Worldly Roadmaps . Several principles have been espoused in relation to this pursuit. To be happy, the Hedonists proposed the pleasure principle: "Eat, drink, and be merry, for tomorrow you will die." Those who subscribe to this principle have given themselves to indulgence in many and varied forms of pleasure in order to be happy. Many others have tried the materialistic principle: "I shop therefore I am." Their aim in life is to have more and more of the goods of this world. Wealth and comfort become for them the secret to a happy and contented life. Another road taken by some is guided by the power principle: "Might is right." To be happy in this life, one has to make sure of one's control and dominance over other people; even force, violence, and manipulation are necessary to maintain being on top. Still others go by the celebrity principle: "Fame is the name of the game." Happiness is when one is idolized by millions of fans who buy just anything one endorses.
Apparently these principles or the combination of some of these have become the standard roadmaps to happiness in this world. Yet experience teaches us that these roadmaps fail to truly provide the true happiness our hearts are seeking for. We try any of these principles; live by it religiously; and end up still wanting more... and more. Still unhappy. Why? What, then, is lacking in all these?

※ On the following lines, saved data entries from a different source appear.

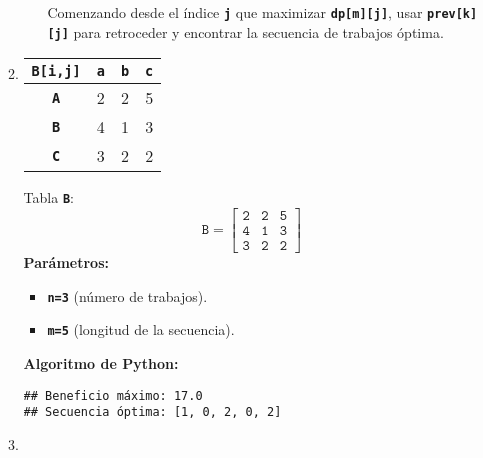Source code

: \begin{enumerate}[label=\color{red}\textbf{\arabic*)}]
\begin{enumerate}[label=\color{red}\alph*)]
\begin{enumerate}[label=\arabic*)]
                    Comenzando desde el índice \textbf{\texttt{j}} que maximizar \textbf{\texttt{dp[m][j]}}, usar \textbf{\texttt{prev[k][j]}} para retroceder y encontrar la secuencia de trabajos óptima.
                  \end{enumerate}
                \item {}
                
\begin{center}
\color{blue}
                                \begin{tabular}{|c|c|c|c|}
        \hline
        \textbf{\texttt{B[i,j]}} & \textbf{\texttt{a}} & \textbf{\texttt{b}} & \textbf{\texttt{c}} \\ \hline
        \textbf{\texttt{A}}  & 2 & 2 & 5\\ \hline
        \textbf{\texttt{B}}  & 4 & 1 & 3\\ \hline
        \textbf{\texttt{C}}  & 3 & 2 & 2\\ \hline
\end{tabular}
\end{center}

Tabla \textbf{\texttt{B}}: \[
\mathbf{\mathtt{B=\begin{bmatrix} 
      2 & 2 & 5\\
      4 & 1 & 3\\
      3 & 2 & 2
\end{bmatrix} }}
\]  
\textbf{Parámetros:}
\begin{itemize}[label=\textbullet]
  \item \textbf{\texttt{n=3}} (número de trabajos).
  \item \textbf{\texttt{m=5}} (longitud de la secuencia).
\end{itemize}

\textbf{Algoritmo de Python:}


\begin{verbatim}
## Beneficio máximo: 17.0
## Secuencia óptima: [1, 0, 2, 0, 2]
\end{verbatim}
                \item {} 


\end{enumerate}
\end{enumerate}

GOD. God is forgotten in these worldly pursuits. In Matthew 16:26, Jesus tells the crowd, "For what will it profit a man if he gains the whole world and forfeits his soul?" Here Jesus points out that our worldly pursuit surely does not guarantee our happiness. In earlier chapter, He teaches that God's Kingdom is everything we have to seek: "For the Gentiles seek all these things; and your heavenly Father knows that you need them all. But seek first his kingdom and his righteousness, and all these things shall be yours as well" (Mt 6:32-33).

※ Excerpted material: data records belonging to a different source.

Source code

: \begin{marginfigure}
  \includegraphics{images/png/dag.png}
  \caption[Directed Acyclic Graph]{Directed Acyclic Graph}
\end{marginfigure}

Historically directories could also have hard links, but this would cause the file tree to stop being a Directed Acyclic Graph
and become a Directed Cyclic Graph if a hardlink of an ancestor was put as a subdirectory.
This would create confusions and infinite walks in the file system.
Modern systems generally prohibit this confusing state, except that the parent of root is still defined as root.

Christian Roadmap . In today's gospel (Mt. 5:1-12), Jesus reveals the secret to blessedness or happiness: It is the disposition of an interior freedom for God and his Kingdom. And this disposition is expressed by way of the eight beatitudes that Jesus lays down in this Gospel passage—poverty in spirit, mourning, meekness, hunger for righteousness, being merciful, purity of heart, being peacemaker, being persecuted for righteousness. Each of these inclines a person's heart away from the deceptive glitters of the world and, more importantly, towards God and his Kingdom—the true source of blessedness. And it is important to note that all these are but aspects of Jesus' own life. When He speaks of blessedness, He speaks from experience. He is the poor in spirit, the meek, the merciful, the pure of heart, the persecuted, etc. The beatitudes are not a bunch of abstract principles; they are the concrete manifestation of Jesus' own blessedness and total openness to God the Father. Jesus is the first Blessed One. As such, He reveals to us how to be fully human and truly blessed.
What makes us happy? Jesus provides us with the concrete answer. He is the answer. He is the truly blessed One, our roadmap to true happiness. Our contemplation of the person of Jesus Christ, as a way of searching for the answer, has to lead us to the imitation of him. We need to change our roadmap and adopt Jesus' roadmap. We need to resolve to adopt the standards that Jesus sets before us. We have to embrace his beatitudes as our very own standards for life, if we are serious about being truly happy like Him.
What roadmap must we choose?
The philosopher Nietzsche wrongly accused Christianity of espousing values which are but "consolation prizes" for the unfortunate of this world. No. Christianity invites a person to imitate the most fortunate and blessed man who ever lived: Jesus Christ. Hence, as Jesus has shown us, between the choice of basking in worldly pomp and striving for spiritual poverty, we choose the latter for it ushers us to the greatest treasure, the Kingdom of God.
Between having control of power and working for justice, between wallowing in insatiable forms of pleasure and being pure of heart, between enjoying our accolade in this world and being persecuted for Christ, we know the latter is the choice of Christ as it is in accordance to the standard of God's kingdom and, therefore, our own choice too. Jesus is the Blessed One; and as we live according to his values, his blessedness is surely ours too.
Which roadmap to happiness would you commit to? That of the world? Or the beatitudes laid out by Jesus Christ? Of course, we are Christ's disciples, our option is clear. We are invited by the Lord to lead a truly blessed life. It is the life He has shown us.